この本によれば、池袋のほかにも高田馬場、新大久保、新宿をくわえた「埼京線沿線エリア」、小岩、新小岩、錦糸町などの「総武線沿線の城東エリア」、「上野・御徒町エリア」、「蒲田エリア」、「西川口・蕨(埼玉)エリア」の5エリアが都内および近郊でチャイニーズ中華の集まっている場所だそうです。西川口は、近年、メディアでも取り上げられていますよね。井本文庫で以前取り上げた『自炊力』の著者で、西川口在住の白央篤司さんによる紹介で自分は知ったのですが、世間的にも、西川口のチャイニーズ中華に注目が集まったのは白央さんの紹介が大きかったんじゃないでしょうか。自分も何度か西川口に足を運びました。西川口という町は、「NK(西川口)流」なんて言葉があったぐらいで、2000年代半ばまで風俗街として有名だったそうです。それが2004年からの埼玉県警による浄化作戦で2000年代後半には一掃され、風俗店だったテナントが空いてしまいます。一時は、かなり寂れた町になってしまったそうなんですが、家賃も下がったそんな空きテナント群に入り込んでいったのがチャイニーズ中華のお店だったわけです。
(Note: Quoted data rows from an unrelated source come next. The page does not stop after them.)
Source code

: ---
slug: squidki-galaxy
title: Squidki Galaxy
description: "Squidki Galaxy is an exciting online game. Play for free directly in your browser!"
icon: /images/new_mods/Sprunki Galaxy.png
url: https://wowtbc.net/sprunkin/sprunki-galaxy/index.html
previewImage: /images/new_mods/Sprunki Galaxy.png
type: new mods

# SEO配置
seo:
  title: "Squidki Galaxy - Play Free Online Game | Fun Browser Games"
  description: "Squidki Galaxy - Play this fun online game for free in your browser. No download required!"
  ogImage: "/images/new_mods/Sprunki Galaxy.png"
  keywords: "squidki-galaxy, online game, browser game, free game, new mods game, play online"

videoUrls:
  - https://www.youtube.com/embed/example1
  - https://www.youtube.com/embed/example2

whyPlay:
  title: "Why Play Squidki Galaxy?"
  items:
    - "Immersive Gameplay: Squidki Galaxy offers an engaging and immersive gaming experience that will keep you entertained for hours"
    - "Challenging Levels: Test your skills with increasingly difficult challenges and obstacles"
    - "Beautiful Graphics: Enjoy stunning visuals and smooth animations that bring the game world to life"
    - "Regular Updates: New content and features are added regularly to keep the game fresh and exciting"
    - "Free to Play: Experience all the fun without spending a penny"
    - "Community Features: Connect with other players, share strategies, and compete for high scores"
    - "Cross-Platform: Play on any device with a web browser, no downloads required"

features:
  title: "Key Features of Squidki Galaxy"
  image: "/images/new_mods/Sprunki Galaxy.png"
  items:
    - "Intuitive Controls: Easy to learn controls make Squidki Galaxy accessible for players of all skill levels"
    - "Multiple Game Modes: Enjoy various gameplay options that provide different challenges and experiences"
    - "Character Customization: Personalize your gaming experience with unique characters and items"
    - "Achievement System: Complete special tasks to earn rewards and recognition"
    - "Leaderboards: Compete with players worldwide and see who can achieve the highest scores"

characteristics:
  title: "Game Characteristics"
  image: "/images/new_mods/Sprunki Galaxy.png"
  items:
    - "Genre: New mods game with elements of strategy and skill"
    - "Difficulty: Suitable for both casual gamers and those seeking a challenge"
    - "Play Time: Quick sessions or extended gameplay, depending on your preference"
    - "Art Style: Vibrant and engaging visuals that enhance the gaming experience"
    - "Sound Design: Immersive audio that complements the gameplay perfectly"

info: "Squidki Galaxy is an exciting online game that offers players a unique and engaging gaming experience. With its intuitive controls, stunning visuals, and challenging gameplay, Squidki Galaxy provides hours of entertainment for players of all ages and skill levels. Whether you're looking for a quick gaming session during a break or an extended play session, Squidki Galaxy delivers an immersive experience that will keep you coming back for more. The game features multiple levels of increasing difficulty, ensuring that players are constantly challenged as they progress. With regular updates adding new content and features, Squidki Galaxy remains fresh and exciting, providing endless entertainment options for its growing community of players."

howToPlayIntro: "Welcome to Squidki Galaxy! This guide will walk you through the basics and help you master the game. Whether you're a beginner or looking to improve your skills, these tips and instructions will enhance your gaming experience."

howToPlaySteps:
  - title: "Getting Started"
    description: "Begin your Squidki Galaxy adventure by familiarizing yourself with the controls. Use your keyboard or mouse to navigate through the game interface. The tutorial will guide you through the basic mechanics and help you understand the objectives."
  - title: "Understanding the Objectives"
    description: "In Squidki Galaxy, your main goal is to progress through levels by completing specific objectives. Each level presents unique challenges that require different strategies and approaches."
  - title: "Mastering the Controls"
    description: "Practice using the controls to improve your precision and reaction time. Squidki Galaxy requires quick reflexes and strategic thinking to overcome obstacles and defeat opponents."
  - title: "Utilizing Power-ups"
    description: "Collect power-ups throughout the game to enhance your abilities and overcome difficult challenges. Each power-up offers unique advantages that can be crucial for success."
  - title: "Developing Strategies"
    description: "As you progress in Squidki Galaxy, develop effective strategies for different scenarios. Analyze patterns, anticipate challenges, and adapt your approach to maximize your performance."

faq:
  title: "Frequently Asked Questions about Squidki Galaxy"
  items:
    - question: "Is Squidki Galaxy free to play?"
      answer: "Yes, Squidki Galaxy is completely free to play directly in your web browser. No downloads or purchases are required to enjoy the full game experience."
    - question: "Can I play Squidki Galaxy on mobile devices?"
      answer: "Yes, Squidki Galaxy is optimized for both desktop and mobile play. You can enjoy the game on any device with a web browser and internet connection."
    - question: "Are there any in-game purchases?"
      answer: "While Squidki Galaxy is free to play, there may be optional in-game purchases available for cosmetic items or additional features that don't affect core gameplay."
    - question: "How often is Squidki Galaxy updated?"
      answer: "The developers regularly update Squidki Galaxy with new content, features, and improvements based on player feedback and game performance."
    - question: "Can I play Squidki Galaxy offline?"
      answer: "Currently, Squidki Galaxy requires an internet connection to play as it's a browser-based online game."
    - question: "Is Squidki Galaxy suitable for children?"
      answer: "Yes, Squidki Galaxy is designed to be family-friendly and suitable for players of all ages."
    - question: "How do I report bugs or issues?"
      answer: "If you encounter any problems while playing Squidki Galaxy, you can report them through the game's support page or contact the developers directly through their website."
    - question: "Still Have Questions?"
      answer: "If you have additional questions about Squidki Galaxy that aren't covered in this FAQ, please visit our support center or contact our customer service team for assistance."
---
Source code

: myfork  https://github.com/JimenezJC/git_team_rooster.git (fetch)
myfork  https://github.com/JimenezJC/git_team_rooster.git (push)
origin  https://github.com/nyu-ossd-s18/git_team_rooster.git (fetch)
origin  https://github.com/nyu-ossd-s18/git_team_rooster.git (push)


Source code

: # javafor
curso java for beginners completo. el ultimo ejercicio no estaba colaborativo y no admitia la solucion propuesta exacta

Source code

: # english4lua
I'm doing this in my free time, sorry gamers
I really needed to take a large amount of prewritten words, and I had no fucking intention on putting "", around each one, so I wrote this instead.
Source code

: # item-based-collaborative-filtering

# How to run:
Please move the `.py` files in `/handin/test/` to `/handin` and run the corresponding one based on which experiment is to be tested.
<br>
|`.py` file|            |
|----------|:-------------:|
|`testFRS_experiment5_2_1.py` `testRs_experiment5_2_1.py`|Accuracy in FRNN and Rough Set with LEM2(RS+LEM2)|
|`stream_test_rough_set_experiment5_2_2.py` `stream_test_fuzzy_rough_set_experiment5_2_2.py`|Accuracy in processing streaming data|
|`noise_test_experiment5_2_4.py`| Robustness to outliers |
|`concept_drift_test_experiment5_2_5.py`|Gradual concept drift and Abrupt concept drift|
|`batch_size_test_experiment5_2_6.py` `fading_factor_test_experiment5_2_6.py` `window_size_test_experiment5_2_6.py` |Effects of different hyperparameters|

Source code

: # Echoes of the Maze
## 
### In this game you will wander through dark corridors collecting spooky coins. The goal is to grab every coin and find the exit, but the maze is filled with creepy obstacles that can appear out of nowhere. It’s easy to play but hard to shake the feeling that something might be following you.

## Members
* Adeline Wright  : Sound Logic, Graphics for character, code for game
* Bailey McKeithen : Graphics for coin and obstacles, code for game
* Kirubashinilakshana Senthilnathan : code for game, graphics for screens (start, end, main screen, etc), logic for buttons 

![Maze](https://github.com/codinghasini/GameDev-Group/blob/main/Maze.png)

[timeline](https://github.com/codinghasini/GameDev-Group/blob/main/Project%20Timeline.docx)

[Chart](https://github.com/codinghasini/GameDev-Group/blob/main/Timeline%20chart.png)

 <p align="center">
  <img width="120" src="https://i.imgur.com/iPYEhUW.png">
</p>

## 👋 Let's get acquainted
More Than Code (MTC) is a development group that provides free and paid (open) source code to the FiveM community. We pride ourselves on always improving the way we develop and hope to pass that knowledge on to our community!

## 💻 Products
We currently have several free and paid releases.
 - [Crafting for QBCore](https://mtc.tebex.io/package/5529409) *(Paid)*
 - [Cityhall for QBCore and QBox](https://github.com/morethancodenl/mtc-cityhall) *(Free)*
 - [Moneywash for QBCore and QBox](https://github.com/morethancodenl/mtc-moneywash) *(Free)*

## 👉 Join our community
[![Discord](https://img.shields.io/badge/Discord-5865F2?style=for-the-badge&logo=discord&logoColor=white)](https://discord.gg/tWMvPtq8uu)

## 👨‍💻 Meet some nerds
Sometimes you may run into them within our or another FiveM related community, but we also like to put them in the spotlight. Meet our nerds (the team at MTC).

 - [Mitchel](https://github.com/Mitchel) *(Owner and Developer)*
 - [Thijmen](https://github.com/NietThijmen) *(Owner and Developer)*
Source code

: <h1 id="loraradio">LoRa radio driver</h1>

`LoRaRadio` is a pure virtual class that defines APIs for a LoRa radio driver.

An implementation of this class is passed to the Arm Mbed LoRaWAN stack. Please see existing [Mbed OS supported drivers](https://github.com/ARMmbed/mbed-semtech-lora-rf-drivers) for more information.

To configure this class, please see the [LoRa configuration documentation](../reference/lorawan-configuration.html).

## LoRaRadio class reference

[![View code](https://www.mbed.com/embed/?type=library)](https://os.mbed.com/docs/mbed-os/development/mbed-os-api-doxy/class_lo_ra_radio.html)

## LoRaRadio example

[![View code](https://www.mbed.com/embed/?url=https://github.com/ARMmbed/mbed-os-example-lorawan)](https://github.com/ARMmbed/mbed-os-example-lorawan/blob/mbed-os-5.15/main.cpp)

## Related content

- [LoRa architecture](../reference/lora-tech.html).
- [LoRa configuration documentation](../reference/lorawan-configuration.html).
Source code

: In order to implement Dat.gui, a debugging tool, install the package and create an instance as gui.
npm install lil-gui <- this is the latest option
『攻略! 東京ディープチャイナ』の本の紹介に話を戻しますが、この本はチャイニーズ中華を巡るためのガイド本だと述べました。というと、いろいろなチャイニーズ中華の店が紹介されているグルメ・ガイド本を想像しませんか。ところがそうじゃないのが、まずこの本の面白いところなんです。というのも、この本の著者おふたりは、「地球の歩き方」の編集に携わっていた方だそうなんです。この『攻略! 東京ディープチャイナ』は、いわゆるレストラン・ガイドというよりは、自分の力でチャイニーズ中華を開拓するときの手助けになるような書き方がされているんです。「地球の歩き方」シリーズが、海外の名所案内ではなく個人旅行者が自力で旅するための手助けとなることをコンセプトとしているように、この本も、あくまで自力でチャイニーズ中華をめぐるための手助けとして、チャイニーズ中華は中国のどこのエリアからきている料理なのかとか、今の流行、料理の種類やメニューの頼み方といった基礎情報がメインなんですね。個別のお店の情報も載ってはいますが、これもまさに「地球の歩き方」ぐらいの文字数しか割かれていない(笑)。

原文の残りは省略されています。